Hipótesis que pueden revisarse
Una hipótesis práctica expresa una relación que puede comprobarse con nueva información: por ejemplo, qué conducta, contexto o interpretación parece reforzar el problema. Si el proceso no avanza, se revisa la hipótesis antes de añadir técnicas al azar.
Priorizar no significa simplificar
Un caso puede contener varias dificultades reales y, aun así, requerir un foco inicial. Priorizar ayuda a evitar intervenciones dispersas: se elige aquello que tiene mayor relación con la demanda, el malestar actual, la seguridad y los mecanismos que parecen mantener el problema.
El foco no es una promesa de que lo demás no importa. Es una decisión temporal que permite observar mejor si la intervención está produciendo cambios relevantes.

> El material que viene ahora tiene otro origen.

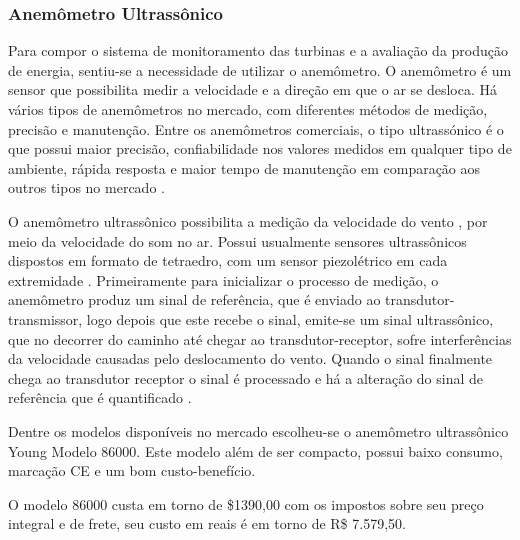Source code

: \subsubsection{Anemômetro Ultrassônico}
  
  Para compor o sistema de monitoramento das turbinas e a avaliação da produção de energia, sentiu-se a necessidade de utilizar
  o anemômetro. O anemômetro é um sensor que possibilita medir a velocidade e a direção em que o ar se desloca. Há vários tipos
  de anemômetros no mercado, com diferentes métodos de medição, precisão e manutenção. Entre os anemômetros comerciais, o tipo
  ultrassónico é o que possui maior precisão, confiabilidade nos valores medidos em qualquer tipo de ambiente, rápida resposta
  e maior tempo de manutenção em comparação aos outros tipos no mercado \cite{pereira07}.
  
  O anemômetro ultrassônico possibilita a medição da velocidade do vento , por meio da velocidade do som no ar. Possui usualmente
  sensores ultrassônicos dispostos em formato de tetraedro, com um sensor piezolétrico em cada extremidade \cite{ribeiro06}.
  Primeiramente para inicializar o processo de medição, o anemômetro produz um sinal de referência, que é enviado ao 
  transdutor-transmissor, logo depois que este recebe o sinal, emite-se um sinal ultrassônico, que no decorrer do caminho até 
  chegar ao transdutor-receptor, sofre interferências da velocidade causadas pelo deslocamento do vento. Quando o sinal finalmente
  chega ao transdutor receptor o sinal é processado e há a alteração do sinal de referência que é quantificado \cite{pereira07}.
  
  Dentre os modelos disponíveis no mercado escolheu-se o anemômetro ultrassônico Young Modelo 86000.
  Este modelo além de ser compacto, possui baixo consumo, marcação CE e um bom custo-benefício.
  
  O modelo 86000 custa em torno de \$1390,00 com os impostos sobre seu preço integral e de frete, seu custo em reais
  é em torno de R\$ 7.579,50.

Cómo se conecta con la intervención
La formulación debe traducirse en objetivos observables, preguntas útiles, tareas o intervenciones con una razón clínica explícita. Después debe incluir una forma de revisar el progreso: qué cambiaría si la hipótesis es adecuada y qué conviene reconsiderar si no ocurre.
Este trabajo no elimina la incertidumbre propia de la clínica. Ayuda a que las decisiones no dependan solo de la intuición o de aplicar una técnica porque está disponible.